My initial approach was that the reason behind this offensive was to push PKK, PJAK’s sister organization active in North Kurdistan, to yet another insurgency in Northern Kurdistan. Diplomacy in its own way was my comment.

Since then I’ve read many comments mainly from Northern Kurds trying to understand the reason behind the attacks. PKK has also published their own analysis as to why they were being targeted all of a sudden when they were not militarily attacking Iran or not taking sides in the conflict between the West and Iran (link1, link2):

KCK Executive Council Chairman Murat Karayilan remarks that Iran intends to invade the center of Qandil and points out that the operation is “an invasion plan under the cooperation of Turkey and Iran”. Kurdish sources record that Iran and Turkey want to exclude Kurds from the new Middle East design by weakening them with this operation.

According to PKK, or better named KCK (Koma Ciwakan Kurdistan), the offensive of Iran targets all Kurds achieved in Southern Kurdistan. They also say that one Kurdish party was unopenly acting with Iran to uproot them from their bases. This undisclosed Kurdish party is PUK of Talabani. According to PKK, KDP of current KRG president Mesud Barzani is equally targeted.

There are also many similar views of individual commentators on this. Most or all of them point out to the Turkish contribution to the Iranian attacks and extending it to US undisclosed support. They refer to KCK’s claim that the US UAVs fly above Qandil. It is also known that US shares this information with the Turks. Thus, the claim is that the Turks share with Iran what has been shared with them. In short, to many commentators and to PKK itself this offensive is orchestrated by the Turks and Iranians together and includes to some extent the US.

There are also reports that three hundred Turkish troops passed to Iran days before the attack started and that bodies of five Turkish soldiers were seen transported from the conflict zone with a refrigerated vehicle.

All these put aside, there is an ‘intelligence report’ published by Debka Files that the Americans assured themselves a military base in ‘Kurdish Republic’ after the offensive started.

* * *

Very strange attack indeed. The PJAK claim is that about 260 Iranian soldiers have been killed together with some high ranked generals. They say their casualty is eight. A periodical in Iran known to be close to Ayatollah Ali Khamaney has also criticized the performance of the Iranian army (link in Turkish) mentioning the high casualties Iranian army suffers.
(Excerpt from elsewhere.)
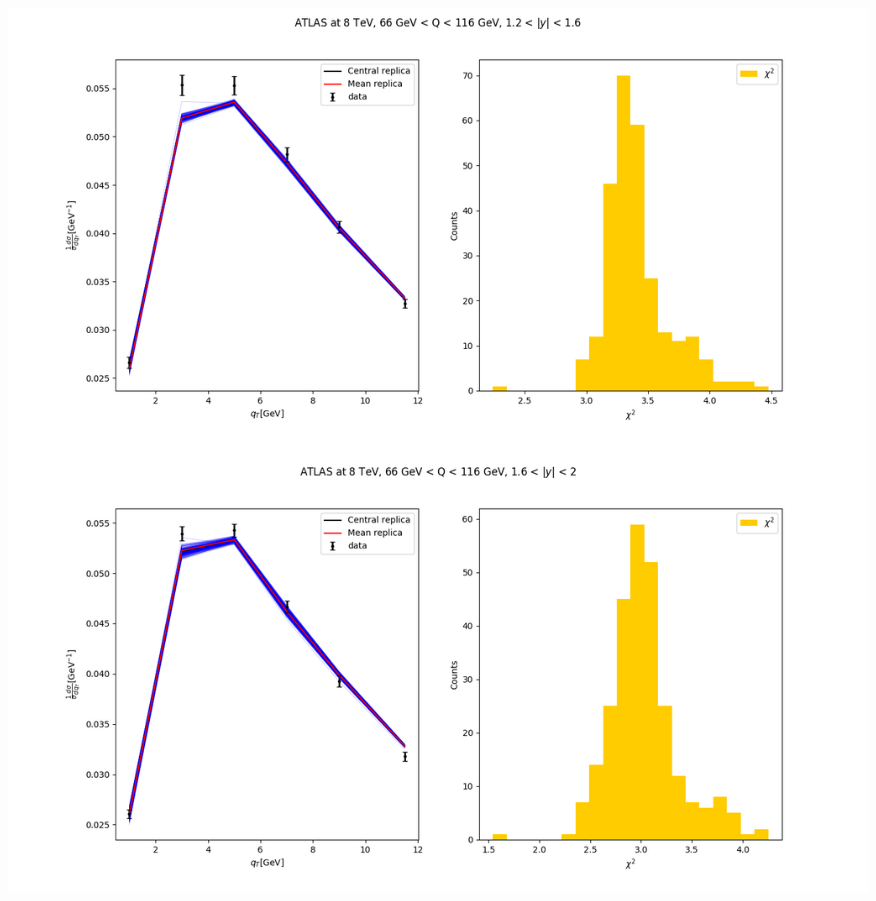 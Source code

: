 ![ATLAS_8TeV_y_1.2_1.6 data-theory comparison](pngplots/ATLAS_8TeV_y_1.2_1.6.png "ATLAS_8TeV_y_1.2_1.6 data-theory comparison")


![ATLAS_8TeV_y_1.6_2 data-theory comparison](pngplots/ATLAS_8TeV_y_1.6_2.png "ATLAS_8TeV_y_1.6_2 data-theory comparison")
Rodi Baz who published his article in (link in Turkish) says the US tests the Kurdish guerillas if they could survive in the region under such an offensive, if they could be considered a player and / or a partner in the future. This belief itself is a hope for many Kurds not basing on any data. Instead the US recently recognized PJAK a terrorist organization.

Nothing in the Middle East politics is as they are seen at first. One has to analyze events with their secondary and tertiary effects in both middle and long-term. For the moment, Kurdish guerillas seem to be defending themselves well in a battle against the highly educated Iranian army. Turkish army suffered a similar defeat few years ago which rocked the morale of the Northern Kurds. If the Iranians lose this battle and retreat it will certainly have a similar effect for the Eastern Kurds.

It will also indirectly affect the self-trust of Kurdistan Regional Government, and the Kurds in Syria. If both Turkey and Iran try and fail invading parts of South Kurdistan, it will after all mean that the South is defendable against the two major and historicak Kurdish enemy states; Turkey and the Iran. It will also mean that both PKK and PJAK could be more active in parts of Kurdistan they fight for.

Well, if the Turks and Persians could be kept busy with their own Kurdish issues, that would also automatically give space for the Southwestern Kurds, Kurds in Syria. Currently, they are on top agenda of both Turks and the Persian Iranians.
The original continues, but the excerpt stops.